Your objective
Leaving the pictures aside, repeat the entries exactly.

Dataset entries
==============================

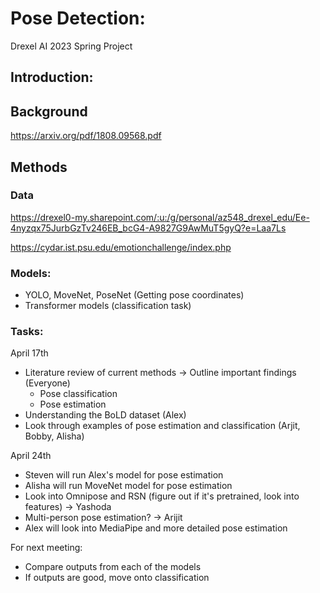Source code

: # Pose Detection:

Drexel AI 2023 Spring Project

## Introduction:

## Background
https://arxiv.org/pdf/1808.09568.pdf

## Methods

### Data
https://drexel0-my.sharepoint.com/:u:/g/personal/az548_drexel_edu/Ee-4nyzqx75JurbGzTv246EB_bcG4-A9827G9AwMuT5gyQ?e=Laa7Ls

https://cydar.ist.psu.edu/emotionchallenge/index.php

### Models: 
* YOLO, MoveNet, PoseNet (Getting pose coordinates)
* Transformer models (classification task)

### Tasks:
April 17th
* Literature review of current methods -> Outline important findings (Everyone)
  * Pose classification
  * Pose estimation
* Understanding the BoLD dataset (Alex)
* Look through examples of pose estimation and classification (Arjit, Bobby, Alisha)

April 24th
* Steven will run Alex's model for pose estimation
* Alisha will run MoveNet model for pose estimation
* Look into Omnipose and RSN (figure out if it's pretrained, look into features) -> Yashoda
* Multi-person pose estimation? -> Arijit
* Alex will look into MediaPipe and more detailed pose estimation

For next meeting:
* Compare outputs from each of the models
* If outputs are good, move onto classification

==============================

Result for this task
Source code

: # Pose Detection:

Drexel AI 2023 Spring Project

## Introduction:

## Background
https://arxiv.org/pdf/1808.09568.pdf

## Methods

### Data
https://drexel0-my.sharepoint.com/:u:/g/personal/az548_drexel_edu/Ee-4nyzqx75JurbGzTv246EB_bcG4-A9827G9AwMuT5gyQ?e=Laa7Ls

https://cydar.ist.psu.edu/emotionchallenge/index.php

### Models: 
* YOLO, MoveNet, PoseNet (Getting pose coordinates)
* Transformer models (classification task)

### Tasks:
April 17th
* Literature review of current methods -> Outline important findings (Everyone)
  * Pose classification
  * Pose estimation
* Understanding the BoLD dataset (Alex)
* Look through examples of pose estimation and classification (Arjit, Bobby, Alisha)

April 24th
* Steven will run Alex's model for pose estimation
* Alisha will run MoveNet model for pose estimation
* Look into Omnipose and RSN (figure out if it's pretrained, look into features) -> Yashoda
* Multi-person pose estimation? -> Arijit
* Alex will look into MediaPipe and more detailed pose estimation

For next meeting:
* Compare outputs from each of the models
* If outputs are good, move onto classification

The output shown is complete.